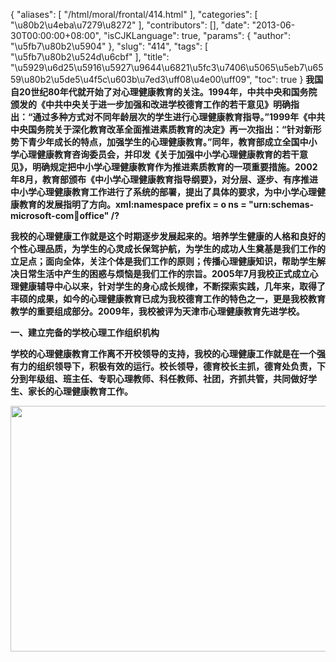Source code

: {
    "aliases": [
        "/html/moral/frontal/414.html"
    ],
    "categories": [
        "\u80b2\u4eba\u7279\u8272"
    ],
    "contributors": [],
    "date": "2013-06-30T00:00:00+08:00",
    "isCJKLanguage": true,
    "params": {
        "author": "\u5fb7\u80b2\u5904"
    },
    "slug": "414",
    "tags": [
        "\u5fb7\u80b2\u524d\u6cbf"
    ],
    "title": "\u5929\u6d25\u5916\u5927\u9644\u6821\u5fc3\u7406\u5065\u5eb7\u6559\u80b2\u5de5\u4f5c\u603b\u7ed3\uff08\u4e00\uff09",
    "toc": true
}
**我国自20世纪80年代就开始了对心理健康教育的关注。1994年，中共中央和国务院颁发的《中共中央关于进一步加强和改进学校德育工作的若干意见》明确指出：“通过多种方式对不同年龄层次的学生进行心理健康教育指导。”1999年《中共中央国务院关于深化教育改革全面推进素质教育的决定》再一次指出：“针对新形势下青少年成长的特点，加强学生的心理健康教育。”同年，教育部成立全国中小学心理健康教育咨询委员会，并印发《关于加强中小学心理健康教育的若干意见》，明确规定把中小学心理健康教育作为推进素质教育的一项重要措施。2002年8月，教育部颁布《中小学心理健康教育指导纲要》，对分层、逐步、有序推进中小学心理健康教育工作进行了系统的部署，提出了具体的要求，为中小学心理健康教育的发展指明了方向。xml:namespace prefix = o ns = "urn:schemas-microsoft-com:office:office" /?**

**我校的心理健康工作就是这个时期逐步发展起来的。培养学生健康的人格和良好的个性心理品质，为学生的心灵成长保驾护航，为学生的成功人生奠基是我们工作的立足点；面向全体，关注个体是我们工作的原则；传播心理健康知识，帮助学生解决日常生活中产生的困惑与烦恼是我们工作的宗旨。2005年7月我校正式成立心理健康辅导中心以来，针对学生的身心成长规律，不断探索实践，几年来，取得了丰硕的成果，如今的心理健康教育已成为我校德育工作的特色之一，更是我校教育教学的重要组成部分。2009年，我校被评为天津市心理健康教育先进学校。**

**一、建立完备的学校心理工作组织机构**

**学校的心理健康教育工作离不开校领导的支持，我校的心理健康工作就是在一个强有力的组织领导下，积极有效的运行。校长领导，德育校长主抓，德育处负责，下分到年级组、班主任、专职心理教师、科任教师、社团，齐抓共管，共同做好学生、家长的心理健康教育工作。**

**<img
    src="https://cdn.tfls.online/mirror/full/a43fa8651f997ba86016acdccb4ad52aeebd7f8e.jpg"
    style="display:block;margin-left:auto;margin-right:auto;"
    decoding="async"
    fetchpriority="auto"
    loading="lazy"
    height="393"
    width="600"
/>**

◇ ◇ ◇ ◇ ◇

• Work order:
Omit the pictures and give the material again, exactly and in full.

• Answer space:
Source code

: {
    "aliases": [
        "/html/moral/frontal/414.html"
    ],
    "categories": [
        "\u80b2\u4eba\u7279\u8272"
    ],
    "contributors": [],
    "date": "2013-06-30T00:00:00+08:00",
    "isCJKLanguage": true,
    "params": {
        "author": "\u5fb7\u80b2\u5904"
    },
    "slug": "414",
    "tags": [
        "\u5fb7\u80b2\u524d\u6cbf"
    ],
    "title": "\u5929\u6d25\u5916\u5927\u9644\u6821\u5fc3\u7406\u5065\u5eb7\u6559\u80b2\u5de5\u4f5c\u603b\u7ed3\uff08\u4e00\uff09",
    "toc": true
}
**我国自20世纪80年代就开始了对心理健康教育的关注。1994年，中共中央和国务院颁发的《中共中央关于进一步加强和改进学校德育工作的若干意见》明确指出：“通过多种方式对不同年龄层次的学生进行心理健康教育指导。”1999年《中共中央国务院关于深化教育改革全面推进素质教育的决定》再一次指出：“针对新形势下青少年成长的特点，加强学生的心理健康教育。”同年，教育部成立全国中小学心理健康教育咨询委员会，并印发《关于加强中小学心理健康教育的若干意见》，明确规定把中小学心理健康教育作为推进素质教育的一项重要措施。2002年8月，教育部颁布《中小学心理健康教育指导纲要》，对分层、逐步、有序推进中小学心理健康教育工作进行了系统的部署，提出了具体的要求，为中小学心理健康教育的发展指明了方向。xml:namespace prefix = o ns = "urn:schemas-microsoft-com:office:office" /?**

**我校的心理健康工作就是这个时期逐步发展起来的。培养学生健康的人格和良好的个性心理品质，为学生的心灵成长保驾护航，为学生的成功人生奠基是我们工作的立足点；面向全体，关注个体是我们工作的原则；传播心理健康知识，帮助学生解决日常生活中产生的困惑与烦恼是我们工作的宗旨。2005年7月我校正式成立心理健康辅导中心以来，针对学生的身心成长规律，不断探索实践，几年来，取得了丰硕的成果，如今的心理健康教育已成为我校德育工作的特色之一，更是我校教育教学的重要组成部分。2009年，我校被评为天津市心理健康教育先进学校。**

**一、建立完备的学校心理工作组织机构**

**学校的心理健康教育工作离不开校领导的支持，我校的心理健康工作就是在一个强有力的组织领导下，积极有效的运行。校长领导，德育校长主抓，德育处负责，下分到年级组、班主任、专职心理教师、科任教师、社团，齐抓共管，共同做好学生、家长的心理健康教育工作。**

**<img
    src="https://cdn.tfls.online/mirror/full/a43fa8651f997ba86016acdccb4ad52aeebd7f8e.jpg"
    style="display:block;margin-left:auto;margin-right:auto;"
    decoding="async"
    fetchpriority="auto"
    loading="lazy"
    height="393"
    width="600"
/>**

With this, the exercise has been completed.